A series of graphics to accompany Linden’s New York Times piece speaks in a language of dire Malthusian prediction and slowly unfolding catastrophe. Under the somber heading of “The Reckoning Arrives,” a list of 20 countries presents data on how the most impoverished populations of countries in 2015 vastly exceed what were their total populations in 1970.
Ranked by the ratio, only three of those nations – Bangladesh, Haiti and Uzbekistan – were not in sub-Saharan Africa. Madagascar, where 83 percent of its 24 million people were considered impoverished, ranked worst. It was home to 7 million in 1970.
Speaking of Africa in the present tense
The New York Times pairing created a bleak portrait of Africa’s future, to be sure, but not just because of its statistics on Lesotho’s loss of arable land, or the unrealistically high number of jobs that Tanzania would have to generate to keep up with a young and educated work force. Linden’s not inaccurate when he criticizes U.S. President Donald Trump’s administration and the risks that follow when cutting off access to family planning through development aid dollars destined for Africa. Nor is he exaggerating the amount of suffering across a continent, from Cairo to Cape Town, as African populations face planetary change.

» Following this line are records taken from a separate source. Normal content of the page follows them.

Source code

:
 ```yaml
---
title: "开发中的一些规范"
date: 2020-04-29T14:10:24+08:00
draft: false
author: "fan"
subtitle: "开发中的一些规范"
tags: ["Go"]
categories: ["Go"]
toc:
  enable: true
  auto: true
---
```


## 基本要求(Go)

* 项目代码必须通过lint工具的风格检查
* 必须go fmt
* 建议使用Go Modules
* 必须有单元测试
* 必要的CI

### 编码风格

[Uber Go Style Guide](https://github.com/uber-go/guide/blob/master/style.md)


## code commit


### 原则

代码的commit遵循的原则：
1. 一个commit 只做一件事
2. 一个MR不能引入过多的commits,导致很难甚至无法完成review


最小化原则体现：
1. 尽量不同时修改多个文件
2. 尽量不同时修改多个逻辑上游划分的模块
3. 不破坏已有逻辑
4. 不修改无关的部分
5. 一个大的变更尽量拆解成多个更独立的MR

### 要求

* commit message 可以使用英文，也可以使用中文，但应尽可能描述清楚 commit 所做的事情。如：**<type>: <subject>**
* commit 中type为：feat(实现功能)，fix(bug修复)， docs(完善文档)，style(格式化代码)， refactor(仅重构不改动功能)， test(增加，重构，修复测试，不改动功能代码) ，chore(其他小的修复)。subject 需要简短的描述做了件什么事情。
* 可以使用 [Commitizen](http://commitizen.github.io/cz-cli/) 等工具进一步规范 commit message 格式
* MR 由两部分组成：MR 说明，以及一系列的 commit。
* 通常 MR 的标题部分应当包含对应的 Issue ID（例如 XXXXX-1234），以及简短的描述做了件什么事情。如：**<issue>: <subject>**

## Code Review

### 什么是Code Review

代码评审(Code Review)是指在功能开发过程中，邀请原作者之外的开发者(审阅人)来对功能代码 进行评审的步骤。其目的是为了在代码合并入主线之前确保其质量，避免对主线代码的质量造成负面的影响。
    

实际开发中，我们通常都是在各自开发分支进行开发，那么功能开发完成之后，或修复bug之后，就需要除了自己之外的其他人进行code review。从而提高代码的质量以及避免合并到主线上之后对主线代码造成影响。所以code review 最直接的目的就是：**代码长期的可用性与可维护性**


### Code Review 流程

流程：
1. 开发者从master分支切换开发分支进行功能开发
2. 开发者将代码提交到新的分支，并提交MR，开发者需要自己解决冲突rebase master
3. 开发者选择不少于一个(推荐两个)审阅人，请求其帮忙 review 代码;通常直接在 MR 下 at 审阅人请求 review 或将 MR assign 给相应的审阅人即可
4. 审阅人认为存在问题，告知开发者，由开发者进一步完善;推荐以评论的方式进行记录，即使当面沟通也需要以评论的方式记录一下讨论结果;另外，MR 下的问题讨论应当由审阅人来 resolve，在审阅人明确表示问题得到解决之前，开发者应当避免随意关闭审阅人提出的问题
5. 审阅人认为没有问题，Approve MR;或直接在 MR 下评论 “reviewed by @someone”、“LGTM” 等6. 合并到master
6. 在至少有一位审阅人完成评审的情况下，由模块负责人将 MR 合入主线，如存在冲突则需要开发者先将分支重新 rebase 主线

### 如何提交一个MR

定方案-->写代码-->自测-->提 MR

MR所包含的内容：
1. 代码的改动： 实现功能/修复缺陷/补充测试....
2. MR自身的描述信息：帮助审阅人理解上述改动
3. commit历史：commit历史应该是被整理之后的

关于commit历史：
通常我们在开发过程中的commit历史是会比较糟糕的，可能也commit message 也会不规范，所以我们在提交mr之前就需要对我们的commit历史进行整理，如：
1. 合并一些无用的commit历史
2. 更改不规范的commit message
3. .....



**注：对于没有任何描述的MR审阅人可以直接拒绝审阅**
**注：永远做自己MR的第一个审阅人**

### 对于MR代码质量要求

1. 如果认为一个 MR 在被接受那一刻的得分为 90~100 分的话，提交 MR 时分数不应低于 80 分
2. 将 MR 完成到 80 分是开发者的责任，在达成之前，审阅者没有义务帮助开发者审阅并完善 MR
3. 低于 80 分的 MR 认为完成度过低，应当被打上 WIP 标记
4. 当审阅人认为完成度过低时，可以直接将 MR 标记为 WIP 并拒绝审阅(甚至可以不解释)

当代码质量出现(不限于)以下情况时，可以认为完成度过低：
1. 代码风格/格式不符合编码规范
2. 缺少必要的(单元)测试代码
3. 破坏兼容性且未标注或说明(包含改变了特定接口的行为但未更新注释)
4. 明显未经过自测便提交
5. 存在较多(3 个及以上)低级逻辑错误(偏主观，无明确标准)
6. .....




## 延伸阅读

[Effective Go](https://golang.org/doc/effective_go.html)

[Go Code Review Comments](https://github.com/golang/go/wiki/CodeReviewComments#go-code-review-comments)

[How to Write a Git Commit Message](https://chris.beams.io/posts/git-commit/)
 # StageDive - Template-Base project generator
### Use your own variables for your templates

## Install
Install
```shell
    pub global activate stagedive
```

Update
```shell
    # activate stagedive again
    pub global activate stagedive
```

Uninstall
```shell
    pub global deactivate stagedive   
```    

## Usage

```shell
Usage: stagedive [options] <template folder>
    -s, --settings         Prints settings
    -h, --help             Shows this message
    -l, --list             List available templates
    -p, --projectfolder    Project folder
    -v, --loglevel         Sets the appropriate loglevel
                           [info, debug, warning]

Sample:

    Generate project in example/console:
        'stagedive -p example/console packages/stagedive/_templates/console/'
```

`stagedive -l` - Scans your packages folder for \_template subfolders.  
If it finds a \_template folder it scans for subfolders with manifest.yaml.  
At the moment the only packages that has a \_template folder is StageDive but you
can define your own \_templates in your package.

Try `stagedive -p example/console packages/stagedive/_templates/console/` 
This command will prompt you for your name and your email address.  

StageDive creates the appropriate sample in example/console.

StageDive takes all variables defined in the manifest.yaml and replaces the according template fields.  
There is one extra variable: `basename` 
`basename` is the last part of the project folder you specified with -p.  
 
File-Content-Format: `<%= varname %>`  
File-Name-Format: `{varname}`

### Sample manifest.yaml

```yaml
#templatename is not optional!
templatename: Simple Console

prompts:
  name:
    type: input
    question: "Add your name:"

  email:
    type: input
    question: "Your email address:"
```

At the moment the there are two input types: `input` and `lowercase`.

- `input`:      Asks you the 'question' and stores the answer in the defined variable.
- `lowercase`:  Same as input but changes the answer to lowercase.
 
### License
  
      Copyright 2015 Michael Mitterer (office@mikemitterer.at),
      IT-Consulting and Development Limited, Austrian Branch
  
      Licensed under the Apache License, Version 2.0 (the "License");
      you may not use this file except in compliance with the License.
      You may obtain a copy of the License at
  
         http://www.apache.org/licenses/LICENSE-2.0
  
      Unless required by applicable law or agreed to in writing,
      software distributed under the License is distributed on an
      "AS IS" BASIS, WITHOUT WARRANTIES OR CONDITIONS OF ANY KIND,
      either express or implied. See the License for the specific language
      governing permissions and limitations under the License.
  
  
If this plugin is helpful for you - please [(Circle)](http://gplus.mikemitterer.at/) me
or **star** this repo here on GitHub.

What’s troubling about Linden’s assessment is the lack of hope. “Did Lesotho ever have a chance?” asks the author, speaking in the past tense as if conducting a post mortem, and checking off the boxes for HIV or crop failure or political turmoil – the latter, of course, a reality fresh in the minds of its citizens.
Yet for Lesotho, as for Burundi and Malawi and Ethiopia and Senegal and Zambia, their young and aspirational populations live in the present, envision the future, and the answer to that question is always more yes.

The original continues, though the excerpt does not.